Safety and side effects
Potential adverse effects of chelating agents include:
Removal of essential elements
Aggressive chelation can decrease levels of essential metals like zinc, copper, iron, manganese, and calcium. Supplementation may be needed.
Bone marrow suppression
Depression of bone marrow activity and blood cell lines can occasionally occur, especially with D-penicillamine.
Renal damage
Chelated metal complexes are cleared by the kidneys. Impaired renal function can result from high circulating levels.
Neurologic effects
Rapid redistribution of lead stores with EDTA can cause neuroexcitation and even seizures in some cases.
Hypersensitivity
Allergic reactions including dermatitis and asthma are possible but uncommon. Oral administration reduces this risk.
Contraindications
Situations when chelation may not be advised or requires caution:
– Marked anemia – Can be exacerbated by chelator effects.
– Severe kidney compromise – Reduced excretory ability, higher toxicity risk.
– Preexisting low mineral levels – Increased depletion may occur.
– Very high blood lead concentrations – At levels above 100 ug/dL, chelation may dangerously mobilize stores.
– Advanced debilitation – Increased toxicity sensitivity due to compromised health status.
Chelation in lead toxicosis
Lead poisoning is one of the most common indications for chelation therapy in birds. Key aspects of treatment include:
Chelating agents
– Calcium EDTA, given IM or PO, is first-line for lead.
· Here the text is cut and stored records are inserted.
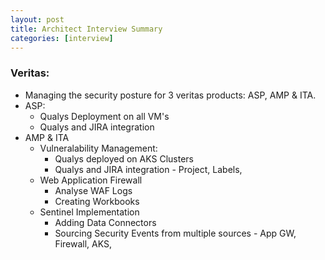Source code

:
 ```yaml
---
layout: post
title: Architect Interview Summary
categories: [interview]
---
```



### Veritas:
- Managing the security posture for 3 veritas products: ASP, AMP & ITA.
- ASP:
    + Qualys Deployment on all VM's
    + Qualys and JIRA integration
- AMP & ITA
    + Vulneralability Management: 
        * Qualys deployed on AKS Clusters
        * Qualys and JIRA integration - Project, Labels,
    + Web Application Firewall
        * Analyse WAF Logs
        * Creating Workbooks
    + Sentinel Implementation
        * Adding Data Connectors
        * Sourcing Security Events from multiple sources - App GW, Firewall, AKS,
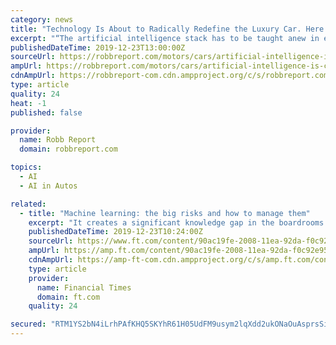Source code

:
 ```yaml
---
category: news
title: "Technology Is About to Radically Redefine the Luxury Car. Here’s How."
excerpt: "“The artificial intelligence stack has to be taught anew in each city ... “When you think 30 years down the track, and the Waymo [autonomous] driver being an enabler, it becomes a blank sheet.” And creativity need not stop at the vehicle manufacturing."
publishedDateTime: 2019-12-23T13:00:00Z
sourceUrl: https://robbreport.com/motors/cars/artificial-intelligence-is-changing-the-future-of-car-design-2887645/
ampUrl: https://robbreport.com/motors/cars/artificial-intelligence-is-changing-the-future-of-car-design-2887645/amp/
cdnAmpUrl: https://robbreport-com.cdn.ampproject.org/c/s/robbreport.com/motors/cars/artificial-intelligence-is-changing-the-future-of-car-design-2887645/amp/
type: article
quality: 24
heat: -1
published: false

provider:
  name: Robb Report
  domain: robbreport.com

topics:
  - AI
  - AI in Autos

related:
  - title: "Machine learning: the big risks and how to manage them"
    excerpt: "It creates a significant knowledge gap in the boardrooms of financial services firms and within policymaking institutions about the challenges and hazards posed by machine learning. Given the international nature of financial markets, these are all ..."
    publishedDateTime: 2019-12-23T10:24:00Z
    sourceUrl: https://www.ft.com/content/90ac19fe-2008-11ea-92da-f0c92e957a96
    ampUrl: https://amp.ft.com/content/90ac19fe-2008-11ea-92da-f0c92e957a96
    cdnAmpUrl: https://amp-ft-com.cdn.ampproject.org/c/s/amp.ft.com/content/90ac19fe-2008-11ea-92da-f0c92e957a96
    type: article
    provider:
      name: Financial Times
      domain: ft.com
    quality: 24

secured: "RTM1YS2bN4iLrhPAfKHQ5SKYhR61H05UdFM9usym2lqXdd2ukONaOuAsprsSiSz1bNcr/Ft2tXsay1tlZe6amlAFuhY0ROvyMuob7MnPccb2dn8lz1DxLd18Q+IUa7VkGgizEfBfQuodJr97/ykAT1zsap1N2+G5u2Wr2Zp6FITrfuee2vHucfiHnsf9DCiYRlgweVRnW6T82gRX5k1VCBFMU1R86gdH9UdAkTsKcNZNbg8HnbL7oYVv3ISDmT9o7cS7jXV3NMIAIjx8usJOSmV9uXBP9EiKARZasycMuX4=;m8fI1NuRtoj7zvlpkoOOxw=="
---
```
It promptly lowers blood lead.
– DMSA (succimer) is added for central nervous system signs since EDTA has limited brain penetration.
COURSE of therapy
– Perform serial lead levels to assess reductions and guide duration.
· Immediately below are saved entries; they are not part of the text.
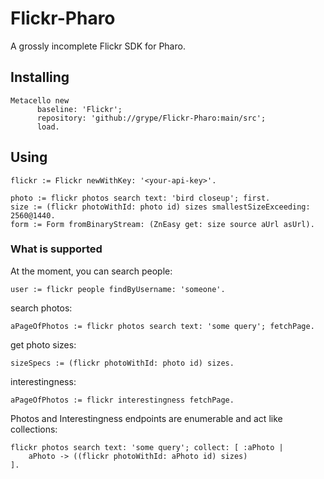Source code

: # Flickr-Pharo
A grossly incomplete Flickr SDK for Pharo.

## Installing

```smalltalk
Metacello new
	  baseline: 'Flickr';
	  repository: 'github://grype/Flickr-Pharo:main/src';
	  load.
```

## Using

```smalltalk
flickr := Flickr newWithKey: '<your-api-key>'.

photo := flickr photos search text: 'bird closeup'; first.
size := (flickr photoWithId: photo id) sizes smallestSizeExceeding: 2560@1440.
form := Form fromBinaryStream: (ZnEasy get: size source aUrl asUrl).
```

### What is supported

At the moment, you can search people:

```smalltalk
user := flickr people findByUsername: 'someone'.
```

search photos:

```smalltalk
aPageOfPhotos := flickr photos search text: 'some query'; fetchPage.
```

get photo sizes:

```smalltalk
sizeSpecs := (flickr photoWithId: photo id) sizes.
```

interestingness:

```smalltalk
aPageOfPhotos := flickr interestingness fetchPage.
```

Photos and Interestingness endpoints are enumerable and act like collections:

```smalltalk
flickr photos search text: 'some query'; collect: [ :aPhoto |
    aPhoto -> ((flickr photoWithId: aPhoto id) sizes)
].
```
– Continue chelation until blood lead normalizes, for 1-4 weeks typically.
– Average treatment course is 7-10 days for most birds.
Monitoring
– Measure blood lead weekly. Expect rapid reduction with EDTA.
– Perform serial radiographs to follow metallic lead objects in GI tract.
– Monitor blood cell counts if using higher dose chelation.
Supportive care
– Remove lead source and prevent re-exposure.
– Address seizures. Avoid prophylaxis if levels dropping.
– Fluids, nutritional support.
– Treat secondary infections.
Prevention
– Yearly screening for at-risk birds.
– Avoid lead sources – lead paint, toys, weighted perches.
– House in lead-free enclosure after treatment.
Chelation in zinc toxicosis
Zinc toxicity also commonly warrant chelation therapy:
Chelating agents
– Calcium EDTA most effective and safest for zinc poisonings.
– Penicillamine alternatively used but higher toxicity.
COURSE of therapy
– Treat until clinical recovery and zinc levels normalize, around 5-14 days.
– Pancreatic necrosis can prolong treatment to 6+ weeks.
Monitoring
– Measure blood and urinary zinc levels weekly.
– Radiographs to follow metal objects if ingestion occurred.
– Monitor for pancreatitis through serial plasma biochemistries.
Supportive care
– Correct dehydration and electrolyte imbalances.
– Antacids or coating agents if evidence of GI ulcers.
– Assist feeding if severe nausea, gastropathy present.
– Antibiotics if secondary infections develop.
Prevention
– Remove or substitute galvanized metal products in the environment.
– Avoid pennies, zinc toys if inclined to ingest non-food objects.
Conclusion
Chelation drugs are critical tools for treating heavy metal toxicosis in birds. Agents like EDTA, DMSA, and D-penicillamine work by binding to metals in the body and enhancing their elimination through urine and feces. This prevents ongoing accumulation in tissues that can lead to severe multi-organ damage. Chelation is used most often for lead, zinc, copper, and iron poisonings. The choice of drug depends on the metal involved, severity of illness, patient health status, and side effect risks. With appropriate, judicious administration guided by monitoring clinical signs and metal levels, chelation can be life-saving therapy for metal poisonings in avian patients. Identifying and eliminating the source of exposure is also key for resolving current toxicity and preventing future recurrence.